Las noches de pandemia se hacen largas. En especial si te labura el balero, si te quedás rumiando lo que perdiste, lo que nunca vas a tener, lo mucho que te cuesta cada cosa medio pelo que lográs a fuerza de prenderle velas a la virgencita y trotar hasta Luján cada vez que lo amerite.

Por eso desde hace un tiempo, cuando mi gente se va a la cama, salgo al fondo y me trepo al techo. Pa´matar al insomnio, pa´convencer al sueño a ver si se da una vuelta. Más o menos el mismo tiempo que hace que lo veo al Titi, siempre a la misma hora, vestido igual, yendo y viniendo.

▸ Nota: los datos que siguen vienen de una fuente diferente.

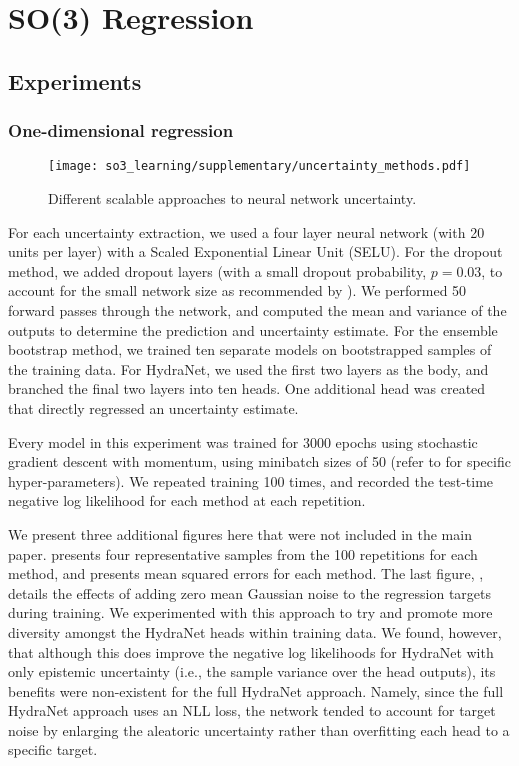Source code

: \chapter{SO(3) Regression}
\label{chap:appendix_so3_learning}

\section{Experiments}
\subsection{One-dimensional regression}

\begin{figure*}
	\centering
	\texttt{[image: so3\_learning/supplementary/uncertainty\_methods.pdf]}
	\vspace{-.5em}
	\caption{Different scalable approaches to neural network uncertainty. }
	\label{fig:nn-uncertainty}
\end{figure*}

For each uncertainty extraction, we used a four layer neural network (with 20 units per layer) with a Scaled Exponential Linear Unit (SELU). For the dropout method, we added dropout layers (with a small dropout probability, $p=0.03$, to account for the small network size as recommended by \cite{Gal2016-ny}). We performed 50 forward passes through the network, and computed the mean and variance of the outputs to determine the prediction and uncertainty estimate. For the ensemble bootstrap method, we trained ten separate models on bootstrapped samples of the training data. For HydraNet, we used the first two layers as the body, and branched the final two layers into ten heads.  One additional head was created that directly regressed an uncertainty estimate.  


Every model in this experiment was trained for 3000 epochs using stochastic gradient descent with momentum, using minibatch sizes of 50 (refer to  for specific hyper-parameters). We repeated training 100 times, and recorded the test-time negative log likelihood for each method at each repetition.


We present three additional figures here that were not included in the main paper.  presents four representative samples from the 100 repetitions for each method, and  presents mean squared errors for each method. The last figure, , details the effects of adding zero mean Gaussian noise to the regression targets during training. We experimented with this approach to try and promote more diversity amongst the HydraNet heads within training data. We found, however, that although this does improve the negative log likelihoods for HydraNet with only epistemic uncertainty (i.e., the sample variance over the head outputs), its benefits were non-existent for the full HydraNet approach. Namely, since the full HydraNet approach uses an NLL loss, the network tended to account for target noise by enlarging the aleatoric uncertainty rather than overfitting each head to a specific target.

Titi es un vecino, vive a una o dos cuadras. Debe tener mi edad pero la lleva mal. Creo que lo conozco desde siempre pero jamás cruzamos palabra. Era del grupito de pibes del barrio que se juntaba en la esquina. Recuerdo que alguna vez, harán veinticinco o treinta años, me boludearon cuando pasé delante de ellos. Cosas de pendejos camorreros. No les dí cabida. Mitad de cagón mitad porque hubiese sido inútil. Ni les iba a ganar a mano limpia ni los iba a convencer de que no era un boludo. Mis ex opinan hoy lo mismo que ellos por aquel entonces.

La cosa es que sé por lo que comentan los vecinos en el almacén que a Titi lo rajaron después de veinte años del frigorífico en el que laburaba. Ahora nomás, arrancando la pandemia. Tiene dos pibes y una esposa que me dicen que también es del barrio pero que no conozco.

Así como yo me subo al techo, él sale a la calle. El perfil me da justo para verlo: abre la reja y arranca. Se prende algo, un pucho o no se qué, y camina hasta la esquina, sobre la ruta. Si estiro el cogote veo el poste de luz donde se apoya. Ahí se queda un rato, bajo la única lámpara amarillenta que queda. Mira al cielo y pega la vuelta.

En una época digamos que normal, a las tres de la matina, se lo podría confundir con alguien que sale a laburar o a comprar o  vender fafafa por ahí. Pero no. No se encuentra con nadie. No lleva bolsito ni mochila. No lleva el paso apurado del que necesita alguna nafta para seguir remando. No tiene la cara dura, no nariguetea, no se persigue. Diría que lleva el paso de los que amasan una duda, como esa gente que mastica una pregunta o esos que saben que algo no les cierra pero todavía no  saben qué. O algo así.

Por ahí aprovecha esa hora porque sabe que no hay nadie en la calle que lo salude. O capaz que le tiene miedo a la cana que cuando busca coima no discrimina razones. O tal vez es la hora en que sus pibes y su señora duermen y entonces se toma la libertad de caminar por una calle de tierra perdida de dios.

No escucha música. Me parece que tampoco lleva celular. Solo los puchos. Algo raro debe tener porque los perros no le ladran. Va y viene. Noche tras noche.

La otra noche llovió a cantaros. Igual subí. El pibe también salió. Sin paraguas. Mojados, él y yo, cada uno por su lado nos prendimos un pucho. Él pensado en los suyo y yo en lo mío. ´Taba fresco. Fue hasta la esquina y volvió. Antes de abrir la reja miró para mi lado, justo hasta donde estaba yo y levantó la mano, como saludando, al pasar. Me junó. Devolví el gesto. Entró. Cerró la reja.